Check each line of the material below for the word "dependencies". Say how many lines have it, and nothing else.

-- Records to process follows --

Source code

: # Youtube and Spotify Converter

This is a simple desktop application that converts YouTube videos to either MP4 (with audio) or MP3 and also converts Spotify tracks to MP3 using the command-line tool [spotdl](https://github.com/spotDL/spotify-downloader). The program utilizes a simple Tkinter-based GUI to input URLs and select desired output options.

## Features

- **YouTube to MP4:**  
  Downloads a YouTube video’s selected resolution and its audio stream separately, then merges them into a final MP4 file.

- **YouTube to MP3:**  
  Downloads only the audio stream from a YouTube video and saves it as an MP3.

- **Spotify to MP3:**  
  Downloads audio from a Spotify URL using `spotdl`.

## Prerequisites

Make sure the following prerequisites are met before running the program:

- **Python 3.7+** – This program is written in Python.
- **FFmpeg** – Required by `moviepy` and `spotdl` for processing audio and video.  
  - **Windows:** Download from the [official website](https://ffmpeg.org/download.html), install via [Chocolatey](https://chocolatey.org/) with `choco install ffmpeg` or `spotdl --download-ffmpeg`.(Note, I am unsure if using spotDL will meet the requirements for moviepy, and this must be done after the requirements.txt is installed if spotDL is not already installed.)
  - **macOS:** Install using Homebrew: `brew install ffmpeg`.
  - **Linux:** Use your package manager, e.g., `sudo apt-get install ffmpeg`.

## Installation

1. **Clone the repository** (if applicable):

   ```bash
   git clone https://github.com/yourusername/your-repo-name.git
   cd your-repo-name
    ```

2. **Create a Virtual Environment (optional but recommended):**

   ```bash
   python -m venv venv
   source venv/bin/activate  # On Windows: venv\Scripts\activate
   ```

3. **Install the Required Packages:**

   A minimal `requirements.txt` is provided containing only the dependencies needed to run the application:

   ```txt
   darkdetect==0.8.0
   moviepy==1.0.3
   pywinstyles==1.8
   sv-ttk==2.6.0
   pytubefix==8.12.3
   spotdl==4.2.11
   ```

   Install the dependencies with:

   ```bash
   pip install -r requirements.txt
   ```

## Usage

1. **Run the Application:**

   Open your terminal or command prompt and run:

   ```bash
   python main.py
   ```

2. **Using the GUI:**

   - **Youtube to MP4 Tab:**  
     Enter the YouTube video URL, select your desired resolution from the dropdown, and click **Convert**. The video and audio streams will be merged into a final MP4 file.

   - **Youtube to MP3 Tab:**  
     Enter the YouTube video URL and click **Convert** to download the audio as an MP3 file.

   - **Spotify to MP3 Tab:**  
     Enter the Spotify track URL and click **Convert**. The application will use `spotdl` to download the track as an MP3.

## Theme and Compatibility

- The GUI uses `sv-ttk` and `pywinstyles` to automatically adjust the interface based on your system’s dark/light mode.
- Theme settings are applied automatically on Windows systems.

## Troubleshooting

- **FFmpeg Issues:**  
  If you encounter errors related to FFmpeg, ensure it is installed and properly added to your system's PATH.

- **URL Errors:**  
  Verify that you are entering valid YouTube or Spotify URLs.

-- Records to process concluded --

= Exercise result =
2